Chapitre 2. Orientations théoriques et méthodologiques

2.1 L’approche compréhensive et la reconnaissance de la capacité réflexive des individus

L’approche compréhensive rompt avec les approches objectivistes dans lesquelles « seul le [ou la] sociologue bénéficierait du recul nécessaire pour interpréter les signes comportementaux permettant de montrer le poids objectif que fait peser la structure sociale sur les situations subjectives dont les déterminants échappent en majeure partie à celles et ceux qui les vivent » (Beauchez, 2017, p. 113). Contrairement à ce genre d’approches objectivistes, où le sens que les acteurs et actrices donnent à leurs comportements et pratiques est considéré comme faussé (si ce n’est pas trompeur) et n’a, par conséquent, que peu de valeur dans l’explication sociologique, l’approche compréhensive situe le sens que les individus donnent à leur situation au centre du travail sociologique. L’approche compréhensive vient replacer le « sujet » au cœur de l’analyse en se focalisant sur les expériences des individus, sur la manière dont elles sont vécues et sur le sens qui leur est donné (Beauchez, 2014). Le choix de cette approche m’amène à interroger le sens que les boxeuses accordent à leurs pratiques de contrôle du poids et les façons par lesquelles elles négocient avec les normes corporelles.

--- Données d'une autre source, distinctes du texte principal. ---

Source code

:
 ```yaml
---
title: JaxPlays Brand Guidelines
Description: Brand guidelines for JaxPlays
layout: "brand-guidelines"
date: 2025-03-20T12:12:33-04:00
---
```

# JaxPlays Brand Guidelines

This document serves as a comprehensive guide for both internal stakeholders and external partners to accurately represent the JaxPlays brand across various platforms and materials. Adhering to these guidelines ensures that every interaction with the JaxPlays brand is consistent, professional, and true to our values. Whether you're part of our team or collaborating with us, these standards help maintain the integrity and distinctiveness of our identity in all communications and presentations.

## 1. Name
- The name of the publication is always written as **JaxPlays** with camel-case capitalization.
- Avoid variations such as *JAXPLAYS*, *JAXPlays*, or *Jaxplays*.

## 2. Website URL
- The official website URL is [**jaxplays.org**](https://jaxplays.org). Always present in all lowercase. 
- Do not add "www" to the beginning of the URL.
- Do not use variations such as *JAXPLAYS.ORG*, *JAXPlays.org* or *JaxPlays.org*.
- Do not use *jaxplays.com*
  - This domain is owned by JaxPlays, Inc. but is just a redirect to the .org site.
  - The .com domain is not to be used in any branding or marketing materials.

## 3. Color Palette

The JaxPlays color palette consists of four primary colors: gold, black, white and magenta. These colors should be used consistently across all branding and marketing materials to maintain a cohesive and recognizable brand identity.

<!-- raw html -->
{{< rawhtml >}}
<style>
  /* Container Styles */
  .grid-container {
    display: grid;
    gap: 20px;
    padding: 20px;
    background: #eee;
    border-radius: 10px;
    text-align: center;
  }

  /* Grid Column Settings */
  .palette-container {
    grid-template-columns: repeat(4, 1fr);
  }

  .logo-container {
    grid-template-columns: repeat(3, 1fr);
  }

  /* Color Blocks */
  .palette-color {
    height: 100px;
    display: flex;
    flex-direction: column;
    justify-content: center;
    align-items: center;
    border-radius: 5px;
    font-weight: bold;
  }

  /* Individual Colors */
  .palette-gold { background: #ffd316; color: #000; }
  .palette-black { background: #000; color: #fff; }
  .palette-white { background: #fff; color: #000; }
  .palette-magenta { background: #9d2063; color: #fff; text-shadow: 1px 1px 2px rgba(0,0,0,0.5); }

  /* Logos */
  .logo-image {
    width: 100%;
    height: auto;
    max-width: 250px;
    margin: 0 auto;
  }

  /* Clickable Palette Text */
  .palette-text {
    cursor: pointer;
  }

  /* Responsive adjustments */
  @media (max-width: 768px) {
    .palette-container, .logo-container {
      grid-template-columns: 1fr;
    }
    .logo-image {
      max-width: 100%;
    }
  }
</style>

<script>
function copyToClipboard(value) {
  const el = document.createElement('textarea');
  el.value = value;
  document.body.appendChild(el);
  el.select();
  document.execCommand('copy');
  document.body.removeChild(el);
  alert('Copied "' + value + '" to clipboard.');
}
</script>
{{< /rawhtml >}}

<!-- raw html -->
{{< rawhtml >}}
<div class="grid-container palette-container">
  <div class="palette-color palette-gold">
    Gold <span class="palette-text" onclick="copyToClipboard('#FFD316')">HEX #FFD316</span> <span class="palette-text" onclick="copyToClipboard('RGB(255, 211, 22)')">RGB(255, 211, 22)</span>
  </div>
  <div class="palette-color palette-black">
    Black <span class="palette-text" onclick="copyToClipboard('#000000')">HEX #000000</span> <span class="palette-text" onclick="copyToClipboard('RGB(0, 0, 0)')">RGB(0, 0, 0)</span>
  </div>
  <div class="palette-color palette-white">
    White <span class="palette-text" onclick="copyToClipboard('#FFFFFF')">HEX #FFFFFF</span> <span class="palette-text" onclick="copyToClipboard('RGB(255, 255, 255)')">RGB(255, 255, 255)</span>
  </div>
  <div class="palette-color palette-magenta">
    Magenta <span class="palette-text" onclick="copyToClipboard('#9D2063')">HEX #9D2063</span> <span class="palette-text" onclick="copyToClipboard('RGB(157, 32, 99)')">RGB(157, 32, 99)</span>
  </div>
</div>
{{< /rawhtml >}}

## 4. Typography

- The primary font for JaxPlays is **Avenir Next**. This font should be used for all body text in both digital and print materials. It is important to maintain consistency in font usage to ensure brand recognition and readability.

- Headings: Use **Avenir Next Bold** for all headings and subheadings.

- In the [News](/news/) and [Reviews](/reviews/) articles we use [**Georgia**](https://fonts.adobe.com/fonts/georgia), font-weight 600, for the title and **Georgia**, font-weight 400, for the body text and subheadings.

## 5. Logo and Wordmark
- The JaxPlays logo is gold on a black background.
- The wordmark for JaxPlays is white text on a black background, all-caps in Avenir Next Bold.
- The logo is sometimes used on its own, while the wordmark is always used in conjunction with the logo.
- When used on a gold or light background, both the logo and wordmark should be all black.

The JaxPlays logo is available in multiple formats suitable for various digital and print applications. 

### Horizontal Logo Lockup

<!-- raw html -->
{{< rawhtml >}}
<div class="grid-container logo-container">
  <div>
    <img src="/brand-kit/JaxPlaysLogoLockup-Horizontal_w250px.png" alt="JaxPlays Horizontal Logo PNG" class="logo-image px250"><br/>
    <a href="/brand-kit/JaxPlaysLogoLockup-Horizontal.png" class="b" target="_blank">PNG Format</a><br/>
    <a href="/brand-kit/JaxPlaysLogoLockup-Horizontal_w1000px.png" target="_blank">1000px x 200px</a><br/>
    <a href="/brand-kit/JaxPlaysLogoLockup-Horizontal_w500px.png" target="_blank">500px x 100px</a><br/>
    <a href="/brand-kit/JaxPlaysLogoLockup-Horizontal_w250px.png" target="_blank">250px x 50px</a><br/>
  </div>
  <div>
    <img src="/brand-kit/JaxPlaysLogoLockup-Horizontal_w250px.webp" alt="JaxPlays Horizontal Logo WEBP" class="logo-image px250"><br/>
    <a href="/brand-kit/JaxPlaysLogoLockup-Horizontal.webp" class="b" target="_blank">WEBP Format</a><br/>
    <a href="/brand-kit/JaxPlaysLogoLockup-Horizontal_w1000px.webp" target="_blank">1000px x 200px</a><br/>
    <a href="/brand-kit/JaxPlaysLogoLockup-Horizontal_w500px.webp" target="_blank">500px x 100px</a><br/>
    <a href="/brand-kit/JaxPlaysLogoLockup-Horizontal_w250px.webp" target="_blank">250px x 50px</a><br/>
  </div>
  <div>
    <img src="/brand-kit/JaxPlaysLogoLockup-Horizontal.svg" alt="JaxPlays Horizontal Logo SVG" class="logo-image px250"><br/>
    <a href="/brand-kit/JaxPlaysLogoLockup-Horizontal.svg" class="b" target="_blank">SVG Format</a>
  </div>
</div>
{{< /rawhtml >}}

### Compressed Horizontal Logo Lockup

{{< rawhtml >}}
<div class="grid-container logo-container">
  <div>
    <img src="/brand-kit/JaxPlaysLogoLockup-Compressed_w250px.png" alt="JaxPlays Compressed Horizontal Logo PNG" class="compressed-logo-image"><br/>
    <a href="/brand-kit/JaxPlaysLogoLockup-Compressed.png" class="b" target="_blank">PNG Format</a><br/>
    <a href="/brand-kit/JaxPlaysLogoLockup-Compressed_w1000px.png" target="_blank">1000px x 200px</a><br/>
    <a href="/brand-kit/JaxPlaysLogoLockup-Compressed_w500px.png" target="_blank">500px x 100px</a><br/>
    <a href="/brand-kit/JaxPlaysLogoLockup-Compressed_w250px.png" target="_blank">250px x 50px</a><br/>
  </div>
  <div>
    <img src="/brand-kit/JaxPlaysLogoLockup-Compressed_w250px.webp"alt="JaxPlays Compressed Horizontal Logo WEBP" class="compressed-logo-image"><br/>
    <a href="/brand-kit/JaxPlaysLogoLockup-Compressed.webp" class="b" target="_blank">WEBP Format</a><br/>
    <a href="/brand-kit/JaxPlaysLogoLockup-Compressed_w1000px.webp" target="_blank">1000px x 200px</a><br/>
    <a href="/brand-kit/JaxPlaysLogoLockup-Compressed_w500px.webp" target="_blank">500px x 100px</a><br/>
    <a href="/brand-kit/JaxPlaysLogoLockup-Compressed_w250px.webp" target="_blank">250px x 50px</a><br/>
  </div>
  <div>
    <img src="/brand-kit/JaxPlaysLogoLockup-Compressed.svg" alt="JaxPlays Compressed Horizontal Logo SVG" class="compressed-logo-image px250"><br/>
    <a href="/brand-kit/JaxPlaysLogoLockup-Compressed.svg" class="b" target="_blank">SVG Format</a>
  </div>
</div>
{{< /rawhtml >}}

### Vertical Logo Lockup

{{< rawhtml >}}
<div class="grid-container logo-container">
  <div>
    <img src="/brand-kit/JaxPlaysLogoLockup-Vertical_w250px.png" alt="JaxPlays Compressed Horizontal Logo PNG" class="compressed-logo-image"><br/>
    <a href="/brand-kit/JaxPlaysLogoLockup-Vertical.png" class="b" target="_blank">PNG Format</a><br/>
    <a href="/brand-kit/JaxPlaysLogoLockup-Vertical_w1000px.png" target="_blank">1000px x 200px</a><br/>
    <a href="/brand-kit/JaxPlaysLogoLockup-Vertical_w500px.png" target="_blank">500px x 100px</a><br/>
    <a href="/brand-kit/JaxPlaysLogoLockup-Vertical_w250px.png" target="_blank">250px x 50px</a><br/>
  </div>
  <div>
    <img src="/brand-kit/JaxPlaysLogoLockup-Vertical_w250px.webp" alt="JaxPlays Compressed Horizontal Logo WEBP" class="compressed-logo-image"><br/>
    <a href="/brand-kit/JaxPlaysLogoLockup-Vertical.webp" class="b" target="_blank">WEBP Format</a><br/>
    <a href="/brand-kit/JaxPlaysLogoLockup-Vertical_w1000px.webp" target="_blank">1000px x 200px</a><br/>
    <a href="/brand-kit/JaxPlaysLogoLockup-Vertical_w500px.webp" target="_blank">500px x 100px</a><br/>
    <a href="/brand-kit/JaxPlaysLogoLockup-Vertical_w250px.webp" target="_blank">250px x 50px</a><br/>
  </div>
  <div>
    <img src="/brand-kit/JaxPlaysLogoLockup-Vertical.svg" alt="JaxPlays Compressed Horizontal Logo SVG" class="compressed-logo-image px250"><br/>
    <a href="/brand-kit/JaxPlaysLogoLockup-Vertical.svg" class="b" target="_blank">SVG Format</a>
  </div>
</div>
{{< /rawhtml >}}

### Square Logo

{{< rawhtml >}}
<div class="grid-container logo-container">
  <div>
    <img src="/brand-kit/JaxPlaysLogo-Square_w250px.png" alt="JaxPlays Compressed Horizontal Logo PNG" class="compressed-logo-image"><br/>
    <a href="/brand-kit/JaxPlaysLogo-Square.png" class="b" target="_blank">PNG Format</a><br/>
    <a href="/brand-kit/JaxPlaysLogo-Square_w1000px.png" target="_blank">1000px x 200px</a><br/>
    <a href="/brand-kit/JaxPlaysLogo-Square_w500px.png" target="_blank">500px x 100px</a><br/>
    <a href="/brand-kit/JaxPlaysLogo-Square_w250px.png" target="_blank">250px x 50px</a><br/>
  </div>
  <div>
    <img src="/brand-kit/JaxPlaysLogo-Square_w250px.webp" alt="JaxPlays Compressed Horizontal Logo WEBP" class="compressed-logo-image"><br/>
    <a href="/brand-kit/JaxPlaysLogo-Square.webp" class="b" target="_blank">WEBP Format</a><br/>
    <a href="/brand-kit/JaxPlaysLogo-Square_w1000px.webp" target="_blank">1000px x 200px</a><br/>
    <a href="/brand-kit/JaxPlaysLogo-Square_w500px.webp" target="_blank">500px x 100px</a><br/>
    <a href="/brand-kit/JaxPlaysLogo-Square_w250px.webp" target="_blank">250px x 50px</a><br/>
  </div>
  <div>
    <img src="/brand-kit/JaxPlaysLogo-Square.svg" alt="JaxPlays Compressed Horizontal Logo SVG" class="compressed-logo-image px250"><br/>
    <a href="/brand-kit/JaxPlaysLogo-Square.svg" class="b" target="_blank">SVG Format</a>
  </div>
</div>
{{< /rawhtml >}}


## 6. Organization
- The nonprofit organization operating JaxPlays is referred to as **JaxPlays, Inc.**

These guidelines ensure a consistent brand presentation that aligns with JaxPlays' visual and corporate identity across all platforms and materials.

Par ailleurs, l’approche compréhensive implique de ne pas penser les individus comme des « idiots culturels » (Garfinkel, 1967) : « All human beings are knowledgeable agents. That

is to say, all social actors know a great deal about the conditions and consequences of what they do in their day-to-day lives » (Giddens, 1984, p. 281). Cela invite à considérer la capacité réflexive et d’action des individus, sans toutefois tomber dans un subjectivisme à outrance (Giddens, 1984). Les structures contraignent, mais elles rendent aussi possibles une certaine marge d’action dont peuvent se saisir les individus : « chaque modalité de structuration des relations sociales est tout à la fois contraignante […] et

habilitante […]. Ainsi, les structures sociales ne devraient pas être regardées exclusivement

sous l’angle de la contrainte et de la domination mais aussi sous celui des compétences qu’elles rendent possibles et mettent en jeu » (Corcuff, 2012, p. 67; italiques dans l'original). De plus, la structure sociale n’est pas qu’une contrainte extérieure, elle est aussi un élément de structuration interne aux individus, reproduite à travers leurs pratiques quotidiennes routinières : « Constraint, in other words, is shown to operate through the active involvement of the agents concerned, not as some force of which they are passive recipients » (Giddens, 1984, p. 289). La capacité réflexive permet aux individus de « prendre conscience des limites à l’intérieur desquelles des choix d’action sont possibles » (Corneloup, 2002, p. 75). Sans cette capacité réflexive, les individus resteraient déterminés par les structures (Corneloup, 2002, p. 76). La capacité réflexive et d’action des individus leur procure donc un certain pouvoir qui peut mener au détournement et à la redéfinition des éléments de structuration sociale (Corcuff, 2012; Jamet, 1991). Les individus peuvent même aller jusqu’à « redéfinir les règles du jeu en fonction de la connaissance sociale dont ils disposent pour décoder les logiques pratiques et symboliques des activités et les règles sociales du jeu » (Corneloup, 2002, p. 75).

Dans le contexte de ma recherche, une telle perspective invite à prendre en compte la capacité des boxeuses d’« appréhender les conditions dans lesquelles [elles] se situent, d’évaluer leur capacité d’action sur ces conditions, de définir les options possibles dans les différents cadres sociaux où [elles] agissent au quotidien, et en définitive, d’acquérir et de développer des formes de connaissances faites de pratiques et de réflexion sur les pratiques » (Jamet, 1991, p. 210). La capacité d’action des individus varie cependant selon leur position (de classe, de genre et de race, par exemple) à l’intérieur de ces cadres sociaux. De plus, ces apports théoriques sont pertinents dans la mesure où ils permettent de mettre en lumière les contraintes, mais aussi les possibilités d’action avec lesquelles les

boxeuses composent et négocient en faisant une lecture compréhensive du contexte dans lequel elles évoluent (Corneloup, 2002, p. 75). Le processus de contrôle du poids peut alors être conçu comme une démarche réflexive de la part des boxeuses qui peuvent anticiper « le cours des choses dans un champ de force donné » (De Coninck et Godard, 1990, p. 40) et mettre en branle un ensemble de pratiques, de connaissances, de savoir-faire et de techniques (Rouleau, 2014, p. 14).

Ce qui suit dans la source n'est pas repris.